This is just a reference post. I look these things up and then forget. Maybe writing it out will help, and if it doesn't at least I know where to look.
This is what he wrote when. There are probably enormous gaps, this is just what I currently know about:
- 1887: On the Concept of Number. Ph.D thesis... oh hang on, no, that was in maths, and this is a 'habilitation dissertation' instead, whatever that is. Influenced by Brentano. Was incorporated into...
- 1891: The Philosophy of Arithmetic. This is the one with the counting past twelve stuff in it. Started making notes here. This is also when he got into arguments with Frege about psychologism.
- 1900: Logical Investigations. This is a major work but I don't know anything about it. According to Stanford 'Husserl now adheres to a version of platonism that he derived from ideas of Hermann Lotze and especially Bernard Bolzano, where he embeds platonism about meaning and mental content in a theory of intentional consciousness'. I'm going to hope I can ignore that for now. (Later edit: oh no, I've just remembered that this is the one Derrida talks about a lot in Voice and Phenomenon, and is possibly where the indication/expression thing comes from, so I probably can't ignore it.)

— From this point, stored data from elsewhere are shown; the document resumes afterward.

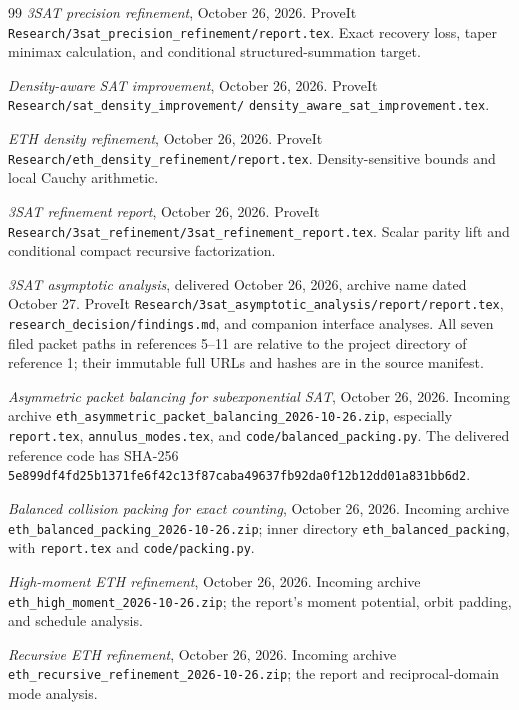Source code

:\begin{thebibliography}{99}
 \emph{3SAT precision refinement}, October 26, 2026.
ProveIt \nolinkurl{Research/3sat_precision_refinement/report.tex}.
Exact recovery loss, taper minimax calculation, and conditional
structured-summation target.

 \emph{Density-aware SAT improvement}, October 26, 2026.
ProveIt \nolinkurl{Research/sat_density_improvement/}
\nolinkurl{density_aware_sat_improvement.tex}.

 \emph{ETH density refinement}, October 26, 2026.
ProveIt \nolinkurl{Research/eth_density_refinement/report.tex}.
Density-sensitive bounds and local Cauchy arithmetic.

 \emph{3SAT refinement report}, October 26, 2026.
ProveIt \nolinkurl{Research/3sat_refinement/3sat_refinement_report.tex}.
Scalar parity lift and conditional compact recursive factorization.

 \emph{3SAT asymptotic analysis}, delivered October 26,
2026, archive name dated October 27. ProveIt
\nolinkurl{Research/3sat_asymptotic_analysis/report/report.tex},
\nolinkurl{research_decision/findings.md}, and companion interface analyses.
All seven filed packet paths in references 5--11 are relative to the
project directory of reference 1; their immutable full URLs and hashes
are in the source manifest.

 \emph{Asymmetric packet balancing for subexponential
SAT}, October 26, 2026. Incoming archive
\nolinkurl{eth_asymmetric_packet_balancing_2026-10-26.zip}, especially
\nolinkurl{report.tex}, \nolinkurl{annulus_modes.tex}, and
\nolinkurl{code/balanced_packing.py}. The delivered reference code has
SHA-256 \nolinkurl{5e899df4fd25b1371fe6f42c13f87caba49637fb92da0f12b12dd01a831bb6d2}.

 \emph{Balanced collision packing for exact counting},
October 26, 2026. Incoming archive
\nolinkurl{eth_balanced_packing_2026-10-26.zip}; inner directory
\nolinkurl{eth_balanced_packing}, with \nolinkurl{report.tex} and
\nolinkurl{code/packing.py}.

 \emph{High-moment ETH refinement}, October 26, 2026.
Incoming archive \nolinkurl{eth_high_moment_2026-10-26.zip}; the report's
moment potential, orbit padding, and schedule analysis.

 \emph{Recursive ETH refinement}, October 26, 2026.
Incoming archive \nolinkurl{eth_recursive_refinement_2026-10-26.zip};
the report and reciprocal-domain mode analysis.


\end{thebibliography}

- 1913: Ideas 1. As I understand it, this is the big one that introduces all the phenomenology jargon about 'transcendental reduction' and 'the natural attitude'. I've got as far as finding a pdf of this but have only read the contents page.
- 1928: On the Phenomenology of the Consciousness of Internal Time. Derrida talks a lot about his time-consciousness stuff, though I don't know if he's mainly referring to this or something else.
- 1936: The Crisis of European Sciences and Transcendental Phenomenology. I only know about this one because it has an appendix called 'The Origin of Geometry' that Derrida wrote a famous critique of. Given the title it's probably also relevant to Leszek's Husserl and the Search for Certitude (notes here), but Leszek only mentions the book once by name. Unfinished.
There is also an Ideas 2 that must fit in there somewhere but I don't know how.
- the natural attitude: the kind of normal implicit attitude that I live in a world full of already-meaningful objects external to me, extending in space and time, bla bla, something like that
- eidetic reduction: this is the Descartes piece of wax thing. Trying to find the essence of something by varying various properties. E.g. shape changes as the wax melts, so shape is not essential to being a piece of wax.
- Bracketing, epoché, phenomenological reduction: suspending judgement about the real existence of stuff you're experiencing and focusing on the direct experience
- transcendental reduction: Wikipedia has this lumped in with the three above but I am unsure, maybe it is subtly different
- 'the principle of all principles': this goes along with bracketing. Anything in our direct experience 'is to be offered simply as what it is presented as being, but also, only within the limits in which it is presented there'. Quote is from Ideas 1.
OK that was actually very helpful. And reading back old notes is also helpful. This notebook was a good idea.